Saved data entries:
======

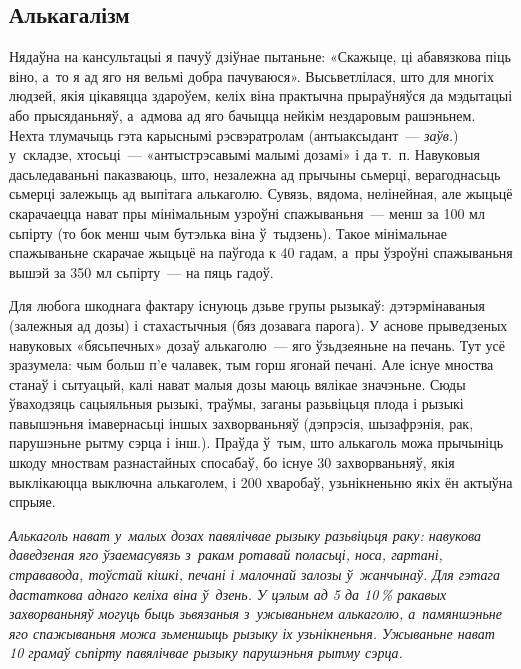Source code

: \subsection*{Алькагалізм} 

Нядаўна на кансультацыі я пачуў дзіўнае пытаньне: «Скажыце, ці абавязкова піць віно, а~то я ад яго ня вельмі добра пачуваюся». Высьветлілася, што для многіх людзей, якія цікавяцца здароўем, келіх віна практычна прыраўняўся да мэдытацыі або прысяданьняў, а~адмова ад яго бачыцца нейкім нездаровым рашэньнем. Нехта тлумачыць гэта карыснымі рэсвэратролам (антыаксыдант~--- \emph{заўв.}) у~складзе, хтосьці~--- «антыстрэсавымі малымі дозамі» і да т.~п. Навуковыя дасьледаваньні паказваюць, што, незалежна ад прычыны сьмерці, верагоднасьць сьмерці залежыць ад выпітага алькаголю. Сувязь, вядома, нелінейная, але жыцьцё скарачаецца нават пры мінімальным узроўні спажываньня~--- менш за 100 мл сьпірту (то бок менш чым бутэлька віна ў~тыдзень). Такое мінімальнае спажываньне скарачае жыцьцё на паўгода к 40 гадам, а~пры ўзроўні спажываньня вышэй за 350 мл сьпірту~--- на пяць гадоў.


Для любога шкоднага фактару існуюць дзьве групы рызыкаў: дэтэрмінаваныя (залежныя ад дозы) і стахастычныя (бяз дозавага парога). У аснове прыведзеных навуковых «бясьпечных» дозаў алькаголю~--- яго ўзьдзеяньне на печань. Тут усё зразумела: чым больш п'е чалавек, тым горш ягонай печані. Але існуе мноства станаў і сытуацый, калі нават малыя дозы маюць вялікае значэньне. Сюды ўваходзяць сацыяльныя рызыкі, траўмы, заганы разьвіцьця плода і рызыкі павышэньня імавернасьці іншых захворваньняў (дэпрэсія, шызафрэнія, рак, парушэньне рытму сэрца і інш.). Праўда ў~тым, што алькаголь можа прычыніць шкоду мноствам разнастайных спосабаў, бо існуе 30 захворваньняў, якія выклікаюцца выключна алькаголем, і 200 хваробаў, узьнікненьню якіх ён актыўна спрыяе.

\emph{Алькаголь нават у~малых дозах павялічвае рызыку разьвіцьця раку: навукова даведзеная яго ўзаемасувязь з~ракам ротавай поласьці, носа, гартані, стрававода, тоўстай кішкі, печані і малочнай залозы ў~жанчынаў. Для гэтага дастаткова аднаго келіха віна ў~дзень. У цэлым ад 5 да 10\,\% ракавых захворваньняў могуць быць зьвязаныя з~ужываньнем алькаголю, а~памяншэньне яго спажываньня можа зьменшыць рызыку іх узьнікненьня. Ужываньне нават 10 грамаў сьпірту павялічвае рызыку парушэньня рытму сэрца.}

======

> _What to work on_
Leave the pictures out and print the records above exactly as they stand.

> _Task solution_
Source code

: \subsection*{Алькагалізм} 

Нядаўна на кансультацыі я пачуў дзіўнае пытаньне: «Скажыце, ці абавязкова піць віно, а~то я ад яго ня вельмі добра пачуваюся». Высьветлілася, што для многіх людзей, якія цікавяцца здароўем, келіх віна практычна прыраўняўся да мэдытацыі або прысяданьняў, а~адмова ад яго бачыцца нейкім нездаровым рашэньнем. Нехта тлумачыць гэта карыснымі рэсвэратролам (антыаксыдант~--- \emph{заўв.}) у~складзе, хтосьці~--- «антыстрэсавымі малымі дозамі» і да т.~п. Навуковыя дасьледаваньні паказваюць, што, незалежна ад прычыны сьмерці, верагоднасьць сьмерці залежыць ад выпітага алькаголю. Сувязь, вядома, нелінейная, але жыцьцё скарачаецца нават пры мінімальным узроўні спажываньня~--- менш за 100 мл сьпірту (то бок менш чым бутэлька віна ў~тыдзень). Такое мінімальнае спажываньне скарачае жыцьцё на паўгода к 40 гадам, а~пры ўзроўні спажываньня вышэй за 350 мл сьпірту~--- на пяць гадоў.


Для любога шкоднага фактару існуюць дзьве групы рызыкаў: дэтэрмінаваныя (залежныя ад дозы) і стахастычныя (бяз дозавага парога). У аснове прыведзеных навуковых «бясьпечных» дозаў алькаголю~--- яго ўзьдзеяньне на печань. Тут усё зразумела: чым больш п'е чалавек, тым горш ягонай печані. Але існуе мноства станаў і сытуацый, калі нават малыя дозы маюць вялікае значэньне. Сюды ўваходзяць сацыяльныя рызыкі, траўмы, заганы разьвіцьця плода і рызыкі павышэньня імавернасьці іншых захворваньняў (дэпрэсія, шызафрэнія, рак, парушэньне рытму сэрца і інш.). Праўда ў~тым, што алькаголь можа прычыніць шкоду мноствам разнастайных спосабаў, бо існуе 30 захворваньняў, якія выклікаюцца выключна алькаголем, і 200 хваробаў, узьнікненьню якіх ён актыўна спрыяе.

\emph{Алькаголь нават у~малых дозах павялічвае рызыку разьвіцьця раку: навукова даведзеная яго ўзаемасувязь з~ракам ротавай поласьці, носа, гартані, стрававода, тоўстай кішкі, печані і малочнай залозы ў~жанчынаў. Для гэтага дастаткова аднаго келіха віна ў~дзень. У цэлым ад 5 да 10\,\% ракавых захворваньняў могуць быць зьвязаныя з~ужываньнем алькаголю, а~памяншэньне яго спажываньня можа зьменшыць рызыку іх узьнікненьня. Ужываньне нават 10 грамаў сьпірту павялічвае рызыку парушэньня рытму сэрца.}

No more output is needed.